Cityscape: Where Science and Art Meet
By April Pulley Sayre
CYBILS Category: Elementary Nonfiction
This is an interesting nonfiction book for me as I love photography and I especially love photographing details of places we visit. Bright, visually appealing photos engaging viewers into this book as simple texts walk you through how the photos across the page (and sometimes spread) are linked together. At the end of the book, there is additional back matter including how information on exploring cities and how students can look further when they are next out and about. I also appreciated the Question to Ponder as You Wander as it is quite extensive.
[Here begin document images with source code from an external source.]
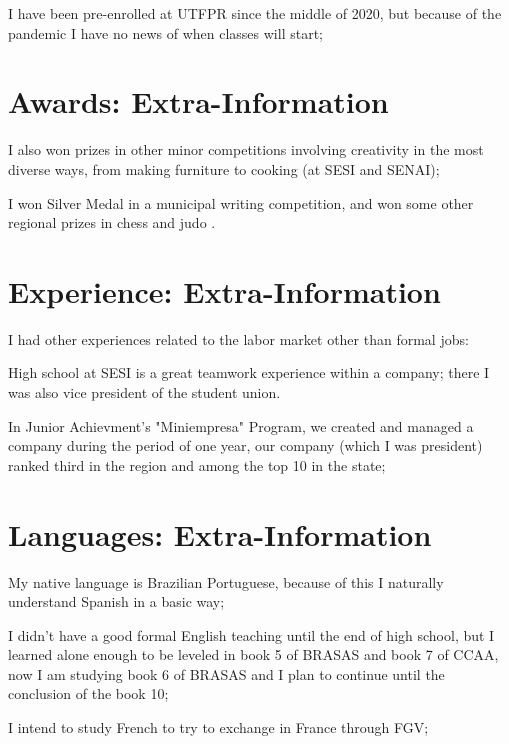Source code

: \documentclass[letterpaper]{twentysecondcv} %
\begin{document}
I have been pre-enrolled at UTFPR since the middle of 2020, but because of the pandemic I have no news of when classes will start;

\section{Awards: Extra-Information}

I also won prizes in other minor competitions involving creativity in the most diverse ways, from making furniture to cooking (at SESI and SENAI);

I won Silver Medal in a municipal writing competition, and won some other regional prizes in chess and judo .

\section{Experience: Extra-Information}

I had other experiences related to the labor market other than formal jobs:

High school at SESI is a great teamwork experience within a company; there I was also vice president of the student union.

In Junior Achievment's "Miniempresa" Program, we created and managed a company during the period of one year, our company (which I was president) ranked third in the region and among the top 10 in the state;

\section{Languages: Extra-Information}

My native language is Brazilian Portuguese, because of this I naturally understand Spanish in a basic way;

I didn’t have a good formal English teaching until the end of high school, but I learned alone enough to be leveled in book 5 of BRASAS and book 7 of CCAA, now I am studying book 6 of BRASAS and I plan to continue until the conclusion of the book 10;

I intend to study French to try to exchange in France through FGV;

\end{document}
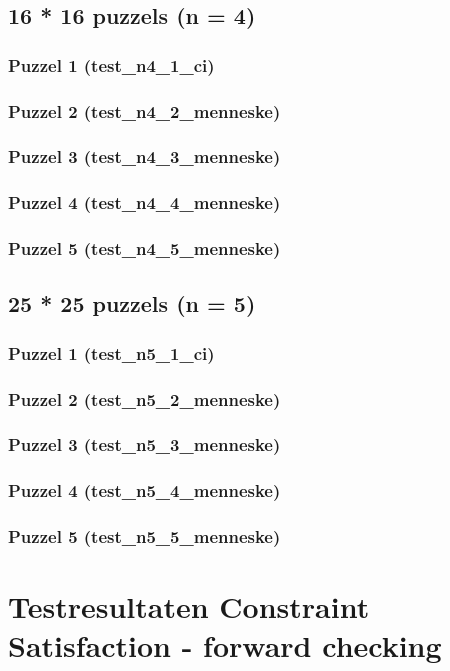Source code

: \documentclass[]{report}
\begin{document}
\begin{appendices}
\section{16 * 16 puzzels (n = 4)}
\subsection{Puzzel 1 (test\_n4\_1\_ci)}

\subsection{Puzzel 2 (test\_n4\_2\_menneske)}
\subsection{Puzzel 3 (test\_n4\_3\_menneske)}
\subsection{Puzzel 4 (test\_n4\_4\_menneske)}
\subsection{Puzzel 5 (test\_n4\_5\_menneske)}
\section{25 * 25 puzzels (n = 5)}
\subsection{Puzzel 1 (test\_n5\_1\_ci)}

\subsection{Puzzel 2 (test\_n5\_2\_menneske)}
\subsection{Puzzel 3 (test\_n5\_3\_menneske)}
\subsection{Puzzel 4 (test\_n5\_4\_menneske)}
\subsection{Puzzel 5 (test\_n5\_5\_menneske)}

\chapter{Testresultaten Constraint Satisfaction - forward checking}

\end{appendices}
\end{document}
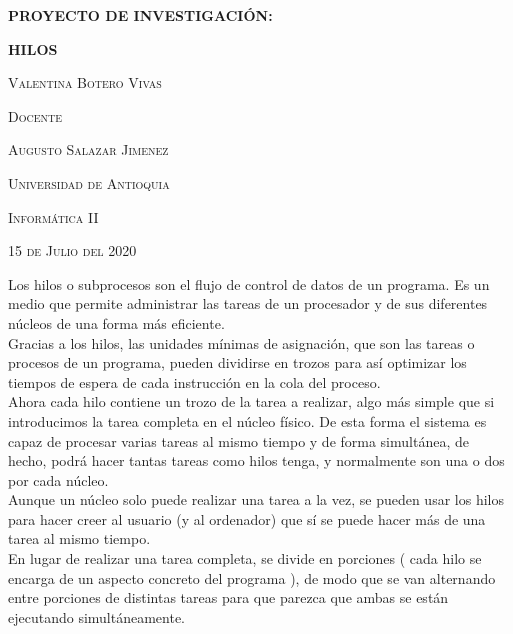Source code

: \documentclass{report}   %
\begin{document}
\begin{titlepage}    %
	\centering
	{\huge\bfseries PROYECTO DE INVESTIGACIÓN: \par}
	\vspace{1cm}
	{\huge\bfseries HILOS \par}
    \vspace{3cm}
    {\scshape\large Valentina Botero Vivas \par}
    \vspace{3cm}
      {\scshape\large Docente  \par}
	\vspace{0.5cm}
    {\scshape\large Augusto Salazar Jimenez  \par}
	\vspace{3cm}
	 {\scshape\large Universidad de Antioquia \par}
	\vspace{1cm}
    {\scshape\large Informática II  \par}
	\vspace{1cm}
	{\scshape\large 15 de Julio del 2020 \par}
\end{titlepage}
Los hilos o subprocesos son  el flujo de control de datos de un programa. Es un medio que permite administrar las tareas de un procesador y de sus diferentes núcleos de una forma más eficiente.\\ Gracias a los hilos, las unidades mínimas de asignación, que son las tareas o procesos de un programa, pueden dividirse en trozos para así optimizar los tiempos de espera de cada instrucción en la cola del proceso.\\

Ahora cada hilo contiene un trozo de la tarea a realizar, algo más simple  que si introducimos la tarea completa en el núcleo físico. De esta forma el sistema es capaz de procesar varias tareas al mismo tiempo y de forma simultánea, de hecho, podrá hacer tantas tareas como hilos tenga, y normalmente son una o dos por cada núcleo.\\
Aunque un núcleo solo puede realizar una tarea a la vez, se pueden usar los hilos para hacer creer al usuario (y al ordenador) que sí se puede hacer más de una tarea al mismo tiempo.\\
En lugar de realizar una tarea completa, se divide en porciones ( cada hilo se encarga de un aspecto concreto del programa ), de modo que se van alternando entre porciones de distintas tareas para que parezca que ambas se están ejecutando simultáneamente.
\end{document}
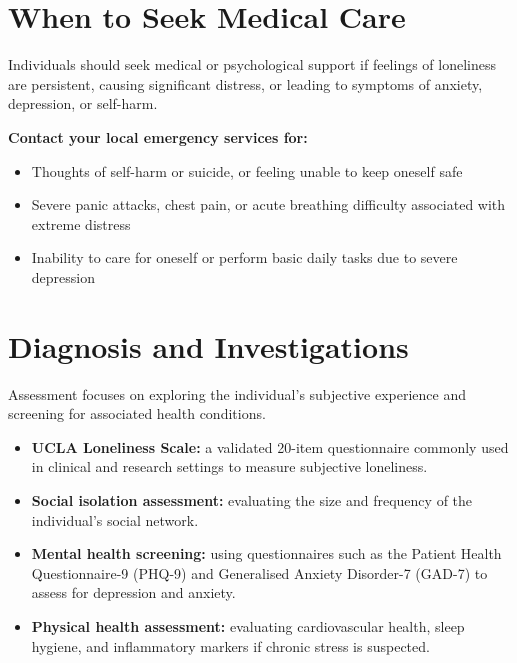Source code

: \section*{When to Seek Medical Care}
Individuals should seek medical or psychological support if feelings of loneliness are persistent, causing significant distress, or leading to symptoms of anxiety, depression, or self-harm.

\textbf{Contact your local emergency services for:}
\begin{itemize}
    \item Thoughts of self-harm or suicide, or feeling unable to keep oneself safe
    \item Severe panic attacks, chest pain, or acute breathing difficulty associated with extreme distress
    \item Inability to care for oneself or perform basic daily tasks due to severe depression
\end{itemize}

\section*{Diagnosis and Investigations}
Assessment focuses on exploring the individual's subjective experience and screening for associated health conditions.
\begin{itemize}
    \item \textbf{UCLA Loneliness Scale:} a validated 20-item questionnaire commonly used in clinical and research settings to measure subjective loneliness.
    \item \textbf{Social isolation assessment:} evaluating the size and frequency of the individual's social network.
    \item \textbf{Mental health screening:} using questionnaires such as the Patient Health Questionnaire-9 (PHQ-9) and Generalised Anxiety Disorder-7 (GAD-7) to assess for depression and anxiety.
    \item \textbf{Physical health assessment:} evaluating cardiovascular health, sleep hygiene, and inflammatory markers if chronic stress is suspected.
\end{itemize}


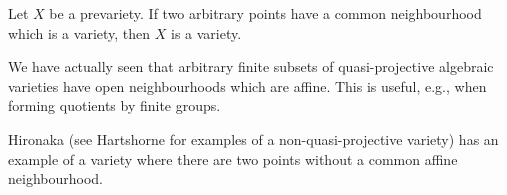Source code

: \documentclass[a4paper,parskip=half,numbers=enddot, DIV=12]{scrreprt}
\begin{document}
    \begin{rem*}
        \begin{alphanumerate}
          \item 
            Let $X$ be a prevariety. If two arbitrary points have a common neighbourhood which is a variety, then $X$ is a variety.
          \item 
            We have actually seen that arbitrary finite subsets of quasi-projective algebraic varieties have open neighbourhoods which are affine. This is useful, e.g., when forming quotients by finite groups.
          \item
            Hironaka (see Hartshorne for examples of a non-quasi-projective variety) has an example of a variety where there are two points without a common affine neighbourhood.
        \end{alphanumerate}
        
    \end{rem*}
\end{document}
As far as age appeal goes, this one of those challenging books. It is visually stunning and I would not hesitate to pull this out if I was talking about different shapes and how they appear in our every day lives. It would not necessarily engage students to sit down and flip through unless they are necessarily drawn to realistic images of our world around us. Some students are some are not. It just depends on what type of unit or what type of students you are doing with them at any given moment.
All the Way to the Top
By Annette Bay Pimentel
CYBILS Category: Elementary Nonfiction
This picture book biography tells the story of young girl's fight to be treated like the rest of her classmates as an activist for the Americans with Disabilities Act passage. Jennifer Keelan-Chaffins is in a wheelchair due to having cerebral palsy and as with any child, she just wants to be treated the same. This book centers on the Crawl-In Protest thousands of Americans staged while fighting with Congress to take the ADA's passage seriously.
The book opens with a note from Jennifer herself then it moves into brief memoir of her becoming an activist to the passing of the ADA in 1990. As with most nonfiction, it ends with backmatter about the subject including explaining some of the concepts such as disability, cerebral palsy, more about the Capital Crawl, a timeline of the ADA's passage, life before and after the ADA, and a bibliography for further reading. Along with the content, the pictures done by Nabi H. Ali is engaging, drawing eyes towards the pictures helping to tell the story too. Overall this is a brief but effective introduction to disability rights' activism for younger readers.